* [What this task involves]: Write out all of the entries exactly as given.

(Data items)
━━━
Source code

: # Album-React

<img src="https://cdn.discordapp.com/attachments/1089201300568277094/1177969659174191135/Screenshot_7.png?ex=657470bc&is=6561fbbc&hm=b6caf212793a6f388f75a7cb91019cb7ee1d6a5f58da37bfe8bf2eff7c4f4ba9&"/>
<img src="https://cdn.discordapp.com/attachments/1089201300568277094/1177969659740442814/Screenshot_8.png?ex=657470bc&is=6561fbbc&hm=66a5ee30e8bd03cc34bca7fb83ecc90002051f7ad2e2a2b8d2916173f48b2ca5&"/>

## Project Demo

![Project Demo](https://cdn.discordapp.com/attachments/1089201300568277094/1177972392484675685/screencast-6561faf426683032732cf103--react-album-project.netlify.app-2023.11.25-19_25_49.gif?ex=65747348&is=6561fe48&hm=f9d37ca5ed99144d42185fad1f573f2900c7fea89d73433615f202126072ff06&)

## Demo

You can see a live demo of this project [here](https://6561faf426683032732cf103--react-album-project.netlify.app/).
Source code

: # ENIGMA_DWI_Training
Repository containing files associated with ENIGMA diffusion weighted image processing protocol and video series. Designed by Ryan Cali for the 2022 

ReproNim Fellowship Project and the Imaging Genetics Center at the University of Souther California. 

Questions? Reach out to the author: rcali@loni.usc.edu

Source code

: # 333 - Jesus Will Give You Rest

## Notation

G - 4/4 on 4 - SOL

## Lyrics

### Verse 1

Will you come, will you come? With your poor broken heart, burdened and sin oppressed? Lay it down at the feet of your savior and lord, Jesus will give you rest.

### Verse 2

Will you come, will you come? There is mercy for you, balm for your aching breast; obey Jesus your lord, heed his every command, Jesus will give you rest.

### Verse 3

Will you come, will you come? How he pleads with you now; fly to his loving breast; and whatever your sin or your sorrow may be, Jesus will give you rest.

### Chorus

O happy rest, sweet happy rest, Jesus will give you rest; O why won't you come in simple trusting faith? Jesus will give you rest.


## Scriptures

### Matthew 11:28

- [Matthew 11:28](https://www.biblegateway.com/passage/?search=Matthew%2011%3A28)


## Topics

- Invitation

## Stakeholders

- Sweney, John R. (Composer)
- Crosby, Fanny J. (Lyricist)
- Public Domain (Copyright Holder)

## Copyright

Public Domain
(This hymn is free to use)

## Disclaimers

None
━━━
* [Solution]:
Source code

: # Album-React

<img src="https://cdn.discordapp.com/attachments/1089201300568277094/1177969659174191135/Screenshot_7.png?ex=657470bc&is=6561fbbc&hm=b6caf212793a6f388f75a7cb91019cb7ee1d6a5f58da37bfe8bf2eff7c4f4ba9&"/>
<img src="https://cdn.discordapp.com/attachments/1089201300568277094/1177969659740442814/Screenshot_8.png?ex=657470bc&is=6561fbbc&hm=66a5ee30e8bd03cc34bca7fb83ecc90002051f7ad2e2a2b8d2916173f48b2ca5&"/>

## Project Demo

![Project Demo](https://cdn.discordapp.com/attachments/1089201300568277094/1177972392484675685/screencast-6561faf426683032732cf103--react-album-project.netlify.app-2023.11.25-19_25_49.gif?ex=65747348&is=6561fe48&hm=f9d37ca5ed99144d42185fad1f573f2900c7fea89d73433615f202126072ff06&)

## Demo

You can see a live demo of this project [here](https://6561faf426683032732cf103--react-album-project.netlify.app/).
Source code

: # ENIGMA_DWI_Training
Repository containing files associated with ENIGMA diffusion weighted image processing protocol and video series. Designed by Ryan Cali for the 2022 

ReproNim Fellowship Project and the Imaging Genetics Center at the University of Souther California. 

Questions? Reach out to the author: rcali@loni.usc.edu

Source code

: # 333 - Jesus Will Give You Rest

## Notation

G - 4/4 on 4 - SOL

## Lyrics

### Verse 1

Will you come, will you come? With your poor broken heart, burdened and sin oppressed? Lay it down at the feet of your savior and lord, Jesus will give you rest.

### Verse 2

Will you come, will you come? There is mercy for you, balm for your aching breast; obey Jesus your lord, heed his every command, Jesus will give you rest.

### Verse 3

Will you come, will you come? How he pleads with you now; fly to his loving breast; and whatever your sin or your sorrow may be, Jesus will give you rest.

### Chorus

O happy rest, sweet happy rest, Jesus will give you rest; O why won't you come in simple trusting faith? Jesus will give you rest.


## Scriptures

### Matthew 11:28

- [Matthew 11:28](https://www.biblegateway.com/passage/?search=Matthew%2011%3A28)


## Topics

- Invitation

## Stakeholders

- Sweney, John R. (Composer)
- Crosby, Fanny J. (Lyricist)
- Public Domain (Copyright Holder)

## Copyright

Public Domain
(This hymn is free to use)

## Disclaimers

None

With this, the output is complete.